● DATA UNDER STUDY
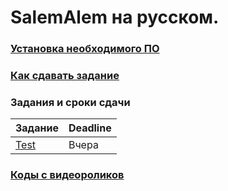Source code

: # SalemAlem на русском.

### [Установка необходимого ПО](practice/how-to/how-to-install-requirements-rus.md)
### [Как сдавать задание](practice/how-to/how-to-submit-rus.md)

### Задания и сроки сдачи
| Задание | Deadline |
| ---      |  ------  |
|[Test](https://codeforces.com/problemset/problem/1469/B?locale=ru)|Вчера|

### [Коды с видеороликов](lectures/code-samples)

● DESCRIPTION OF THE TASK
Copy exactly, and only, the lines from the line that contains "SalemAlem на русском." through the end of the data above.

● RESPONSE FOR THIS EXERCISE
: # SalemAlem на русском.

### [Установка необходимого ПО](practice/how-to/how-to-install-requirements-rus.md)
### [Как сдавать задание](practice/how-to/how-to-submit-rus.md)

### Задания и сроки сдачи
| Задание | Deadline |
| ---      |  ------  |
|[Test](https://codeforces.com/problemset/problem/1469/B?locale=ru)|Вчера|

### [Коды с видеороликов](lectures/code-samples)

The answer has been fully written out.